Bukhari juga meriwayatkannya dalam kitabnya Al Adab al Mufrad dari jalur lain tetapi dengan menghapus “Kantong Abu Hurairah”. Ia berkata dalam Al Adab Al Mufrad,1/78:

حدثنا مسدد قال حدثنا حماد بن زيد عن عاصم بن بهدلة عن أبى صالح عن أبى هريرة قال: قال رسول الله صلى الله عليه وسلم : خير الصدقة ما بقى غنى، واليد العليا خير من اليد السفلى وابدأ بمن تعول، تقول امرأتك أنفق على أو طلقنى، ويقول مملوكك أنفق على أو بعنى، ويقول ولدك إلى من تكلنا

Musaddad menyampaikan, ia berkata Hammad bin Zaid menyampaikan hadis dari ‘Ashim bin Bahdalah dari Abu Shaleh dari Abu Hurairah, ia berkata: Rasulullah saw. bersabda: “Sebaik-baik shadaqah yang menyisakan kekayaan. Dan tangan di atas lebih baik dari tangan di bawah, dan dahulukan orang yang menjadi tanggunganmu. Istrimu berkata: Beri aku nafkah atau ceraikan aku! Budak sahayamu berkata: Beri aku nafakah atau jual aku. Anakmu berkata: Kepada siapa engkau akan menyerahkanku.”

Di sini tidak ada idraj (menyisipkan kalimat asing selain sabda Nabi saw. dalam rangkaian hadis tanpa diberi keterangan_red) seperti klaim mereka! (dalam anggapan para Ahli Hadis bahwa semua yang dissebut dalam hadis di atas adalah sabda Nabi saw. tidak ada tambahan selainnya yang sengaja disisipkan Abu Hurairah. Sedangkan dalam riwayat Bukhari dalam kitab Shahih dan Ahmad dalam Musnad bagian akhir dalam riwayat itu adalah ucapan Abu Hurairah yang ia sisipkan ke dalam sabda Nabi saw. tanpa ia beri keterangan bahwa itu bukan sabda Nabi. _red)

Pertanyaannya di sini: Apabila Abu Hurairah jujur bahwa hadis itu memang dari kantongnya, mengapakah di awal riwayatnya ia mengatakan Nabi bersabda... Dan apabila ia bercanda maka pertanyaan-pertanyaan seputarnya tidak boleh diremehkan.

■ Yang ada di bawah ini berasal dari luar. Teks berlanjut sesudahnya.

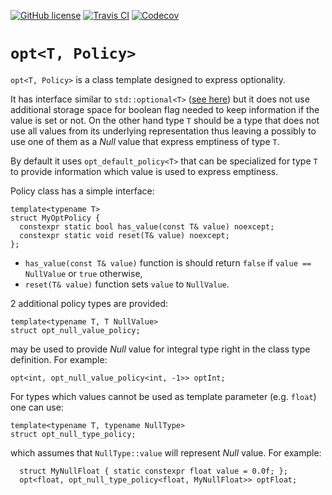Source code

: [![GitHub license](https://img.shields.io/badge/license-MIT-blue.svg?maxAge=3600)](https://raw.githubusercontent.com/mpusz/opt/master/LICENSE)
[![Travis CI](https://img.shields.io/travis/mpusz/opt/master.svg)](https://travis-ci.org/mpusz/opt)
[![Codecov](https://img.shields.io/codecov/c/github/mpusz/opt/master.svg)](https://codecov.io/github/mpusz/opt?branch=master)

# `opt<T, Policy>`

`opt<T, Policy>` is a class template designed to express optionality.

It has interface similar to `std::optional<T>` ([see here](http://en.cppreference.com/w/cpp/utility/optional))
but it does not use additional storage space for boolean flag needed to keep information if
the value is set or not. On the other hand type `T` should be a type that does not use all
values from its underlying representation thus leaving a possibly to use one of them as a _Null_
value that express emptiness of type `T`.

By default it uses `opt_default_policy<T>` that can be specialized for type `T` to provide information
which value is used to express emptiness.

Policy class has a simple interface:

```
template<typename T>
struct MyOptPolicy {
  constexpr static bool has_value(const T& value) noexcept;
  constexpr static void reset(T& value) noexcept;
};
```

- `has_value(const T& value)` function is should return `false` if `value == NullValue` or `true`
otherwise,
- `reset(T& value)` function sets `value` to `NullValue`.

2 additional policy types are provided:
```
template<typename T, T NullValue>
struct opt_null_value_policy;
```
may be used to provide _Null_ value for integral type right in the class type definition. For example:
```
opt<int, opt_null_value_policy<int, -1>> optInt;
```

For types which values cannot be used as template parameter (e.g. `float`) one can use:
```
template<typename T, typename NullType>
struct opt_null_type_policy;
```
which assumes that `NullType::value` will represent _Null_ value. For example:
```
  struct MyNullFloat { static constexpr float value = 0.0f; };
  opt<float, opt_null_type_policy<float, MyNullFloat>> optFloat;
```
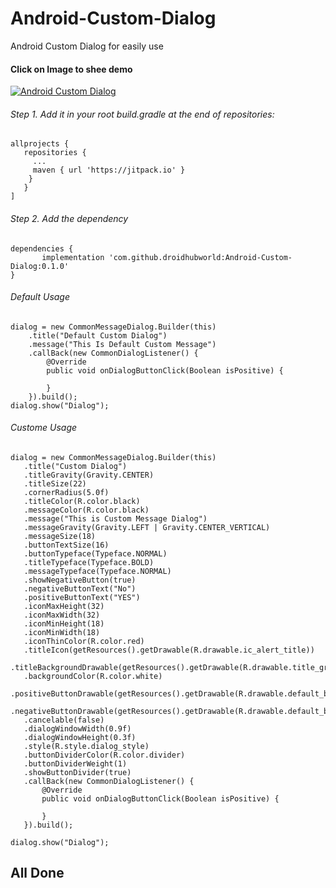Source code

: # Android-Custom-Dialog
Android Custom Dialog for easily use

#### Click on Image to shee demo
[![Android Custom Dialog](https://img.youtube.com/vi/WFrSCFLoOL8/maxresdefault.jpg)](https://www.youtube.com/watch?v=WFrSCFLoOL8)

###### Step 1. Add it in your root build.gradle at the end of repositories:
```
allprojects {
   repositories {
     ...
     maven { url 'https://jitpack.io' }
    }
   }
]
```
 ###### Step 2. Add the dependency
 ```
dependencies {
        implementation 'com.github.droidhubworld:Android-Custom-Dialog:0.1.0'
}
```
###### Default Usage
```
dialog = new CommonMessageDialog.Builder(this)
	.title("Default Custom Dialog")
	.message("This Is Default Custom Message")
	.callBack(new CommonDialogListener() {
		@Override
		public void onDialogButtonClick(Boolean isPositive) {

		}
	}).build();
dialog.show("Dialog");
```
###### Custome Usage
```
dialog = new CommonMessageDialog.Builder(this)
   .title("Custom Dialog")
   .titleGravity(Gravity.CENTER)
   .titleSize(22)
   .cornerRadius(5.0f)
   .titleColor(R.color.black)
   .messageColor(R.color.black)
   .message("This is Custom Message Dialog")
   .messageGravity(Gravity.LEFT | Gravity.CENTER_VERTICAL)
   .messageSize(18)
   .buttonTextSize(16)
   .buttonTypeface(Typeface.NORMAL)
   .titleTypeface(Typeface.BOLD)
   .messageTypeface(Typeface.NORMAL)
   .showNegativeButton(true)
   .negativeButtonText("No")
   .positiveButtonText("YES")
   .iconMaxHeight(32)
   .iconMaxWidth(32)
   .iconMinHeight(18)
   .iconMinWidth(18)
   .iconThinColor(R.color.red)
   .titleIcon(getResources().getDrawable(R.drawable.ic_alert_title))
   .titleBackgroundDrawable(getResources().getDrawable(R.drawable.title_gradient_bg))
   .backgroundColor(R.color.white)
   .positiveButtonDrawable(getResources().getDrawable(R.drawable.default_button_selector))
   .negativeButtonDrawable(getResources().getDrawable(R.drawable.default_button_selector))
   .cancelable(false)
   .dialogWindowWidth(0.9f)
   .dialogWindowHeight(0.3f)
   .style(R.style.dialog_style)
   .buttonDividerColor(R.color.divider)
   .buttonDividerWeight(1)
   .showButtonDivider(true)
   .callBack(new CommonDialogListener() {
       @Override
       public void onDialogButtonClick(Boolean isPositive) {

       }
   }).build();

dialog.show("Dialog");
```

## All Done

Dan apabila maksud Abu Hurairah dengan ucapannya: “dari kantong Abu Hurairah” itu adalah bagian akhir hadis bukan bagian awalnya, maka ia tidak memisahnya ketika meriwayatkan sabda Nabi saw. Ia menyampaikannya dalam satu rangkaian yang bersambung. Ia tidak menjelaskan mana yang mudraj (sisipan kreasinya). Itu jika benar ada penyisipan kalimat.

.

Sementara hadis itu dalam riwayat Abu Daud, 1/525 dari jalur yang sama dengan jalur Al A’masy (yaitu jalur Bukhari), dengan memangkas kisah kantong Abu Hurairah juga!

Para Ahli Hadis kota Syam (Syamiyyun) juga meriwayatkannya tanpa kisah kantong Abu Hurairah.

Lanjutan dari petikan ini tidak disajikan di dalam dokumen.